The second morning in Hong Kong we picked up our passports complete with our new Chinese Visas! The two page-sized stickers mark the 80th stamp on our passports, and that’s just from this trip! Our passports from our last trip were expired so they’re packed away somewhere. Looking at our passports now is looking back on nearly 16 months of extensive and exciting, fantastic and frustrating, amazing and astonishing TRAVEL. Pure TRAVEL.
We’ve loved every minute of it and it’s not over yet. That tiny Chinese Visa sticker reminds us that there’s one more country, one more month and many more experiences still to be had before we change our lifestyle and begin our lives LIVING abroad. Before China we still had to finish up Hong Kong, so we decided to head over to Lantau Island to check out the world’s largest seated bronze Buddha.

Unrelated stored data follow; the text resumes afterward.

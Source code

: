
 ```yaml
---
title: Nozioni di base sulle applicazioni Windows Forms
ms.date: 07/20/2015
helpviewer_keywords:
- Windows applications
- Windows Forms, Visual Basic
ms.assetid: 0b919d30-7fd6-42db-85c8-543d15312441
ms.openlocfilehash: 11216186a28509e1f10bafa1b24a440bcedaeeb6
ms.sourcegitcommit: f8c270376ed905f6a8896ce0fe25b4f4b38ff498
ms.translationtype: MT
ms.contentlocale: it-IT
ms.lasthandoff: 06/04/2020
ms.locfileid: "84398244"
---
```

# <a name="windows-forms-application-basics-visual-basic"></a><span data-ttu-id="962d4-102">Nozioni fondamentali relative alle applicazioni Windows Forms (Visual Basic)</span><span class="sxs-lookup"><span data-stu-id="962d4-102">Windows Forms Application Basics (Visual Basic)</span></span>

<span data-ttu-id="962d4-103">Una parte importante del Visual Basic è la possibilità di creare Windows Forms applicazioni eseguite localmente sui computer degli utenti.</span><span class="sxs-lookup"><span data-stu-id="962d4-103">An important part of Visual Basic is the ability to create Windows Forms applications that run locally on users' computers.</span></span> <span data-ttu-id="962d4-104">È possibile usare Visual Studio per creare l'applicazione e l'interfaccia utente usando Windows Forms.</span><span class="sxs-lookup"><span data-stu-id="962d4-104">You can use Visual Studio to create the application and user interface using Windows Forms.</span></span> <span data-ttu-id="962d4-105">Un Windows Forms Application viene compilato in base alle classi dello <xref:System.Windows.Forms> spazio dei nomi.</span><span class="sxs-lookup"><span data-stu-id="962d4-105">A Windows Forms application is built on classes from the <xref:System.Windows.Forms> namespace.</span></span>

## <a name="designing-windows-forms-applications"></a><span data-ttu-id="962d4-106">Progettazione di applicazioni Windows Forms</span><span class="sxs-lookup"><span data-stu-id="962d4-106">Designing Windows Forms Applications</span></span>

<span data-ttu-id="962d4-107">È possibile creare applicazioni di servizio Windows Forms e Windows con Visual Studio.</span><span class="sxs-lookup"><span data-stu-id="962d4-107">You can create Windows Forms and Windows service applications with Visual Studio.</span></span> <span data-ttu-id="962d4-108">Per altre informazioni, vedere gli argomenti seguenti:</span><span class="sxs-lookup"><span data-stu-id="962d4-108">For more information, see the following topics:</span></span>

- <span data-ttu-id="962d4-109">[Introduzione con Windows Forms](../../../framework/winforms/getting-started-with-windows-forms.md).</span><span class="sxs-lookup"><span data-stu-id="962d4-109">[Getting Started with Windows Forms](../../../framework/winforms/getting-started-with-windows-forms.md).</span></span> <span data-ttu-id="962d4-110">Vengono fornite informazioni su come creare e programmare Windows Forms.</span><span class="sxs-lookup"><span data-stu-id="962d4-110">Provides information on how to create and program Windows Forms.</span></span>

We’ve seen plenty of Buddhas in our day now, we’ve seen the tallest Buddha, the largest gold-plated Buddha, the largest reclining Buddha…. just about all the Buddha we can handle. We know Buddha so well that we have given him a nickname, we call him Boods. Probably a nickname that the monks wouldn’t approve of, but have they seen all the largest Buddhas and know him like us? Unlikely. We took the amazingly efficient metro line again, this time all the way to Lantau Island.
When we arrived on the island, so did the bad weather. It seems to follow us lately but it stopped bothering us now. Without the cloud cover, walking around town would be too hot, so we appreciate the clouds as long as they don’t rain on us. Which is what they started doing when we got close to the big bronze Boods. Luckily when we reached the top of the 100 or so stairs to reach Buddha, the clouds parted and the rain let up, just long enough for us to get a couple of photos. Even though we’ve seen a lot of Boods in our day, this one was still impressive. Seated atop a serene and peaceful hill overlooking a vast valley and a meticulously carved monastery, the only thing that took away from the experience was the Chinese tour groups.
As we were leaving the big bronze Buddha, one of the tour guides saw us without a group and must have assumed we were lost and scared. She rushed over to us and exclaimed in a loud, comical accent that we needed to attend the Kung Fu Monk show. We learned that Buddha’s bones have been transported to Hong Kong for the first time in hundreds of years, so to celebrate the monastery put on a show of their techniques.
We went in expecting some cheesy fake Kung Fu show but it ended up being spectacular! It was a mix between Cirque de Soleil and The Karate Kid. There were some amazing acrobatics, some weapons demonstrations and guys were breaking steel beams on their foreheads. Not at all the zen atmosphere one would expect when entering a Buddhist temple, but entertaining nonetheless.
By the time the show was over, the rain returned and we rushed back to the bus and made our way back to Kowloon. By the time we got back to town it was dark and time to go see the light show. The south shores of Kowloon point across the Victoria Harbour towards the spectacular lights of the Hong Kong skyline. The regular lights on the buildings were enough to impress any cityscape lover, but the Hong Kongers like to step it up a notch with a bunch of colour changing LEDs.
The show was accompanied by some distorted music which was belted out by an eccentric college student. The real draw to the place is its setting on the harbour and its long, cobblestoned “Avenue Of The Stars”, a Hong Kongers take on Hollywood’s version complete with Bruce Lee and Jackie Chan; although we couldn’t find their stars because their real names are nothing close to their American ones.
All in all Hong Kong was great. We love cities and this was one of the biggest, cleanest, and organized cities we’ve been to. It has everything a person could need and more and its setting on the water gives all of its shores a dazzling quality that are unique to this urban archipelago. With so many islands we definitely only got a taste for Hong Kong, but with it being such a major Asian transport hub, I’m sure we’ll be back to see more.